Шрифт:
Закладка:
Недавняя замечательная публикация имела целью дать голос самим крестьянам: использовались воспоминания, отчеты крестьянских делегатов и устные рассказы крестьян, переживших коллективизацию. Многие крестьяне уже плохо помнили изгнание кулацких семей, словно бы в приступе коллективной амнезии; однако некоторые утверждали, что вспоминают это с сожалением, или заявляли, что не могли противиться действиям властей из страха – соображение не лишено оснований, учитывая, что, проявив жалость к «врагу», можно было почти наверняка стать врагом самому[913].
Массовые волнения крестьян в 1930-е годы прокатились по всей стране, но особенно многочисленны они оказались именно в Среднем и Нижнем Поволжье – возможно, по причине чрезвычайной скорости и интенсивности коллективизации в этом районе или потому, что в народной памяти жили традиции крестьянских бунтов – от Разина и Пугачева до XVIII века. На Нижней Волге было зафиксировано более 1000 мятежей с участием более 100 тысяч крестьян; на Средней Волге зарегистрировано 777 случаев народных волнений с участием более 140 тысяч крестьян. В некоторых случаях число участников превышало тысячу человек. В селе Началово Астраханской области около 700 крестьян окружили сельсовет и стали штурмовать здание. В ходе последовавшего хаоса погибло от шести до восьми членов сельсовета и крестьян, еще восемь человек были ранены. Милиция арестовала почти 150 крестьян, включая кулаков, середняков и бедняков (и даже одного колхозника)[914]. Крупные выступления были и в немецких поволжских колониях – более чем в 20 селах. Мишенью крестьянского гнева могло оказаться все связанное с режимом. В Поволжье была убита женщина из сельсовета по имени Анастасия Семкова; ее тело сожгли на костре[915]. Избивали и убивали деревенских учителей, в том числе и женщин, не говоря уж о членах партии и участниках реквизиции зерна.
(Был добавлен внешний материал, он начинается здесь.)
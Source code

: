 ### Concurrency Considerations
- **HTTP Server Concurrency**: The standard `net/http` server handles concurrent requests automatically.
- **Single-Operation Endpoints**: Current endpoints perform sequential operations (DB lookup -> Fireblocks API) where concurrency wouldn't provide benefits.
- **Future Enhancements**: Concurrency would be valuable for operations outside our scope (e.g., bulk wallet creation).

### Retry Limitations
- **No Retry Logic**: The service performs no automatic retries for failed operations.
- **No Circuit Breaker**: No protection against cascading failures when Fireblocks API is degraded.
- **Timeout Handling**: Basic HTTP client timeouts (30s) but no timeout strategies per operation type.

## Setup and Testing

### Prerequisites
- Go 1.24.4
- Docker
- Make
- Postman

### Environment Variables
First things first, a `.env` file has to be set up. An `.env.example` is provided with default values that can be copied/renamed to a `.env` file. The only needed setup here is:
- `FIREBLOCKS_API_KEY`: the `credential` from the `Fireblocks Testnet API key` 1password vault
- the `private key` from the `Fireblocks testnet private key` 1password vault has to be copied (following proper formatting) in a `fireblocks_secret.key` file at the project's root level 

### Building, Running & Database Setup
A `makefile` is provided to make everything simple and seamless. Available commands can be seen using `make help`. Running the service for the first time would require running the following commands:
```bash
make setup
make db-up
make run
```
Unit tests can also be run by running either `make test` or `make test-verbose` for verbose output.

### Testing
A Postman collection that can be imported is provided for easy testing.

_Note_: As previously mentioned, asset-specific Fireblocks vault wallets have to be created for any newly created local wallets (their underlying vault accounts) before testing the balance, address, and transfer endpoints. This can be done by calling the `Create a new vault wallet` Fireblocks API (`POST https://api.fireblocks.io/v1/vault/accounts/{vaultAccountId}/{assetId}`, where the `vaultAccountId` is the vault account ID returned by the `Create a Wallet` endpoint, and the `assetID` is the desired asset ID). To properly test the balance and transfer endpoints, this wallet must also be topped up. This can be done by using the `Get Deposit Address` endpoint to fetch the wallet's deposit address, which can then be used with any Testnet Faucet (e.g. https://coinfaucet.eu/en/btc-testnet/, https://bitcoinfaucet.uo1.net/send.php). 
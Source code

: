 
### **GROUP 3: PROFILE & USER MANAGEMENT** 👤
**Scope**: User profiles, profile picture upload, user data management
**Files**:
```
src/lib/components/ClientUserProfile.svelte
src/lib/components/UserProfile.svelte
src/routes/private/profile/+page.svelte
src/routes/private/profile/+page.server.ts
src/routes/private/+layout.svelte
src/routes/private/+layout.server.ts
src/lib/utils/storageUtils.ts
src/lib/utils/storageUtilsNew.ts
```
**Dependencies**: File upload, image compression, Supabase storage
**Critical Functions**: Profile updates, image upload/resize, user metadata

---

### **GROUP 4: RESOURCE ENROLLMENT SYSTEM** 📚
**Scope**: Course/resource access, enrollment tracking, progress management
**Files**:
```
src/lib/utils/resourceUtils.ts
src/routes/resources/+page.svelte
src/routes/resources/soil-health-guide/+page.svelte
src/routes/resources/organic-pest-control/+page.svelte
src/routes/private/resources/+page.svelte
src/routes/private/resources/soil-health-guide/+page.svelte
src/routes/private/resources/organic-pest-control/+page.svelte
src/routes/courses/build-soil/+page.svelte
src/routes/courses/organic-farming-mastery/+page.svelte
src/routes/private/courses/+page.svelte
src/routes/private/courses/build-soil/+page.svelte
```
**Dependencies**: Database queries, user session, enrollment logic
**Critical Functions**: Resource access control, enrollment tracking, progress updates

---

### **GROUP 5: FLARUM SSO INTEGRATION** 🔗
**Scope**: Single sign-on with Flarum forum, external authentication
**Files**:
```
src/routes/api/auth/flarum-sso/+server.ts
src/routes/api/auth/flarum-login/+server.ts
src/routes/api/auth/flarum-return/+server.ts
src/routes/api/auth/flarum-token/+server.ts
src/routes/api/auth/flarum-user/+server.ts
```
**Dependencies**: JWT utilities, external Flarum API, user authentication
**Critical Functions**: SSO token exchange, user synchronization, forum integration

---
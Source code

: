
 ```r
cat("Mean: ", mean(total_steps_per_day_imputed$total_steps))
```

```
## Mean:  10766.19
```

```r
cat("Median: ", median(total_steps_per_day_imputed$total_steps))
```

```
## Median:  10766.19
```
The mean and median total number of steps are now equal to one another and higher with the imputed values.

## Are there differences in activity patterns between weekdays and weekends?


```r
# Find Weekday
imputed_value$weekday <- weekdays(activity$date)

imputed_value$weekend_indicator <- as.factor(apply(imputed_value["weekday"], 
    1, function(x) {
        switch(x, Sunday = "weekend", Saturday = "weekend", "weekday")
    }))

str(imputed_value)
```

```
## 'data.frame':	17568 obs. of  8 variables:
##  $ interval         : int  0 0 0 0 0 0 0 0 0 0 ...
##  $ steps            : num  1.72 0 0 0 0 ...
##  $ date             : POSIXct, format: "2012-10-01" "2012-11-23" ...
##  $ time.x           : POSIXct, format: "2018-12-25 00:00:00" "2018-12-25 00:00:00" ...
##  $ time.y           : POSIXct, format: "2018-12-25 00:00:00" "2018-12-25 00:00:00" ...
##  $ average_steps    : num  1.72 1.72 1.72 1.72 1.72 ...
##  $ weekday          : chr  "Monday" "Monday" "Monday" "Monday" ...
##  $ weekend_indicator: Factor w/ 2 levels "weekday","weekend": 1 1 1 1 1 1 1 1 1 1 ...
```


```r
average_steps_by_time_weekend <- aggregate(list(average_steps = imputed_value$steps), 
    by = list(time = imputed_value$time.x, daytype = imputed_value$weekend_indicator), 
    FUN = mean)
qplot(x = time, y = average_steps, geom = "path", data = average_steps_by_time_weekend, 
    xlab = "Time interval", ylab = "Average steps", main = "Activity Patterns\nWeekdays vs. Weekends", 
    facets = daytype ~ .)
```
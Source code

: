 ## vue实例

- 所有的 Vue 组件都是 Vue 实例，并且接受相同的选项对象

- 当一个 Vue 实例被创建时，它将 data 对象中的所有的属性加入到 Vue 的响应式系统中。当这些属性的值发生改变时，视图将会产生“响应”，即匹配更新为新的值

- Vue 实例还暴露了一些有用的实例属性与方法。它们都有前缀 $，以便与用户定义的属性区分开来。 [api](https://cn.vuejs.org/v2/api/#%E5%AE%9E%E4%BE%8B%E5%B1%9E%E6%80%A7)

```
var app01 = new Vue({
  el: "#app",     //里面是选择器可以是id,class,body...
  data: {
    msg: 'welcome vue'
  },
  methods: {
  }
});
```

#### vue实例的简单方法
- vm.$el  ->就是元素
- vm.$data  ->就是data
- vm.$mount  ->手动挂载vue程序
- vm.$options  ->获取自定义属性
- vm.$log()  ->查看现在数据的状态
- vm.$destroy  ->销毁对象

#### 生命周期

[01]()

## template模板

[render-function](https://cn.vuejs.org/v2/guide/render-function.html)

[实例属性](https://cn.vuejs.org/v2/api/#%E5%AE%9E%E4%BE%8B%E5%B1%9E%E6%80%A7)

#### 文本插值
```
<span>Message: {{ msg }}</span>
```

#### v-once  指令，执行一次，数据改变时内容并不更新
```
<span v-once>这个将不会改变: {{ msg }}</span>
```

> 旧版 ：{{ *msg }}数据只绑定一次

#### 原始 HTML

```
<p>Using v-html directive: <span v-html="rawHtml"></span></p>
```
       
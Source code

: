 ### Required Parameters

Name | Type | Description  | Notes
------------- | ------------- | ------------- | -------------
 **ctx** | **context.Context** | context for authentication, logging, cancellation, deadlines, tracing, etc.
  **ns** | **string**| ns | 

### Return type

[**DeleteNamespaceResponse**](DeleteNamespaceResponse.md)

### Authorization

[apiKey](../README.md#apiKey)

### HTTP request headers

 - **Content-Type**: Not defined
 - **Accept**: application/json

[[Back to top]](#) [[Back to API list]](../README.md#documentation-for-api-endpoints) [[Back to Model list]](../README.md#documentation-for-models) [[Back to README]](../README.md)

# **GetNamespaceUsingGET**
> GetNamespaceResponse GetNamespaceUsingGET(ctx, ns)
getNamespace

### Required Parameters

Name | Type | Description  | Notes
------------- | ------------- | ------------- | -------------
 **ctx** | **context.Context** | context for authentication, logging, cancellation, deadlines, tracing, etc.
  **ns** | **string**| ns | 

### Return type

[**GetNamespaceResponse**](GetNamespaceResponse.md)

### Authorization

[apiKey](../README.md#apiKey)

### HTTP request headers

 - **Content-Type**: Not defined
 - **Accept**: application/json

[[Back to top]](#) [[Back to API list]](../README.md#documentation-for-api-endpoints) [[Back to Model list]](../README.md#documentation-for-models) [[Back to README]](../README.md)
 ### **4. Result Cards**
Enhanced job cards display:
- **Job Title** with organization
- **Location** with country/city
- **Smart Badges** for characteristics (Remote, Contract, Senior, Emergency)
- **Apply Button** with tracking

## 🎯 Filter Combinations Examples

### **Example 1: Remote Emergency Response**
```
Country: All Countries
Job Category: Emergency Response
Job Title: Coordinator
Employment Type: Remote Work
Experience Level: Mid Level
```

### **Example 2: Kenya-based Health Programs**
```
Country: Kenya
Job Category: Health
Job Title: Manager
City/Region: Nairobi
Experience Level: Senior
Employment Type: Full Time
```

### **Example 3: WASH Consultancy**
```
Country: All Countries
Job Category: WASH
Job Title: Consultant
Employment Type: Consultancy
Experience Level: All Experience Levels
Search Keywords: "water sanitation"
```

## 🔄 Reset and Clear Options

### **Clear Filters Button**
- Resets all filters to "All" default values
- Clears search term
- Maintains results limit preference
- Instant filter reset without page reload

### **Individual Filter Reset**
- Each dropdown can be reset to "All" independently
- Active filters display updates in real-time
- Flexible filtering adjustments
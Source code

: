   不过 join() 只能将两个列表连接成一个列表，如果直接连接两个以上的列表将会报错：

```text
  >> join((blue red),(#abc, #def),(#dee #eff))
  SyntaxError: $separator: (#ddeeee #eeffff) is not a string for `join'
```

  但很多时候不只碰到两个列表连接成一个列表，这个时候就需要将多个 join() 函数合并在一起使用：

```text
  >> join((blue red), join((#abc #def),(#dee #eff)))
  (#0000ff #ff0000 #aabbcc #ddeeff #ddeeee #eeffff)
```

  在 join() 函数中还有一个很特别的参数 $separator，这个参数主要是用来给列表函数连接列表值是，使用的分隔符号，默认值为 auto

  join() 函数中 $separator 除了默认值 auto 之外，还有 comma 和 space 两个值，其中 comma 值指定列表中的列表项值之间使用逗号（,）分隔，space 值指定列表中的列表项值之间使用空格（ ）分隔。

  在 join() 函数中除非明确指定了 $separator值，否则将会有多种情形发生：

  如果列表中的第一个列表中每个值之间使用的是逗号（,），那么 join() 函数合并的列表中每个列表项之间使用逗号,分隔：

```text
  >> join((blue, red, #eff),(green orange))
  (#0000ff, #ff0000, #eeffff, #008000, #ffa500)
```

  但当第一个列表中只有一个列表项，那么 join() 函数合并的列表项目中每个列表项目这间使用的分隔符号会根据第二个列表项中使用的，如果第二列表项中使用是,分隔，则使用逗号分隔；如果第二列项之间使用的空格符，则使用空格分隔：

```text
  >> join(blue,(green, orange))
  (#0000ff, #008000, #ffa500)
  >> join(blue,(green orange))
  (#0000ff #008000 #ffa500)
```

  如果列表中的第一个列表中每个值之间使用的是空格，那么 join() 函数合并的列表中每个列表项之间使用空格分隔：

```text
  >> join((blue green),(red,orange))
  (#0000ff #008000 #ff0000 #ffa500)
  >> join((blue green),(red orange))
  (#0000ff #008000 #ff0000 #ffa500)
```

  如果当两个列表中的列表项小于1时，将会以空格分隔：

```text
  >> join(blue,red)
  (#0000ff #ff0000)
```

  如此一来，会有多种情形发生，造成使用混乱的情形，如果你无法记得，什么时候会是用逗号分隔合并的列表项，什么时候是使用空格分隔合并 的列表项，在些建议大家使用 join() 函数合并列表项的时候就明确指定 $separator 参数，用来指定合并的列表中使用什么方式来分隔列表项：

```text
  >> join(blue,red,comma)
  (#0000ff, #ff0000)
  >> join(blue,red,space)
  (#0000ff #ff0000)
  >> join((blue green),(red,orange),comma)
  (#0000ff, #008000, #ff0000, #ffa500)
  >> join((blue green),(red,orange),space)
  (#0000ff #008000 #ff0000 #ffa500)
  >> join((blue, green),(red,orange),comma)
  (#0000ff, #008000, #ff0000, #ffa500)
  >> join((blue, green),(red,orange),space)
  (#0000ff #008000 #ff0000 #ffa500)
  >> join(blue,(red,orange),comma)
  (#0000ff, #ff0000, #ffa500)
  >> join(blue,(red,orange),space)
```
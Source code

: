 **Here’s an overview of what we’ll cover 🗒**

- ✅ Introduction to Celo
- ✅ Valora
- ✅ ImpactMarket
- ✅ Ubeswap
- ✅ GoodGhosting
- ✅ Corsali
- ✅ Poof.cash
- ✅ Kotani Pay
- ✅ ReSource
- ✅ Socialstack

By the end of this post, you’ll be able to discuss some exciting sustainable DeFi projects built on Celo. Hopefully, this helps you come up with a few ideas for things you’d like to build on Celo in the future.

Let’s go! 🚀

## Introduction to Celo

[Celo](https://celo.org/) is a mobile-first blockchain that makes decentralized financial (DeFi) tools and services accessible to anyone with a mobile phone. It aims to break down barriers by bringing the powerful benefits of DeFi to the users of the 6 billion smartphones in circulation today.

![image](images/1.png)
Фактором оппозиции коллективизации могли быть религиозные убеждения, поскольку часто в процессе коллективизации закрывались сельские церкви (все или некоторые), а их здания передавались колхозу и становились школами, зернохранилищами и клубами. Символично, что после нападений на сельсовет из здания часто забирали колокол и возвращали в церковь. В селе Новинки Самарской области женщины вернули колокол в церковь, а затем напали на рабочего, который демонтировал алтарь, с криками «перебьем всех коммунистов»[916]. Слухи о приходе Антихриста, о которых говорилось в начале главы, увязывались с представлениями крестьян, часто инспирированными священниками, о том, что коммунисты и сторонники колхозов – «безбожники». Один активист из Пензенской области на Средней Волге докладывал: «Везде попы пустили легенду, что в Пензе на Девичьем монастыре на кресте горит свеча день и ночь, и надо сказать, что народа идет туда черт знает сколько смотреть эти чудеса. Мало этого, говорят, что скоро придет папа римский, власть падет и всех коммунистов и колхозников будут давить»[917].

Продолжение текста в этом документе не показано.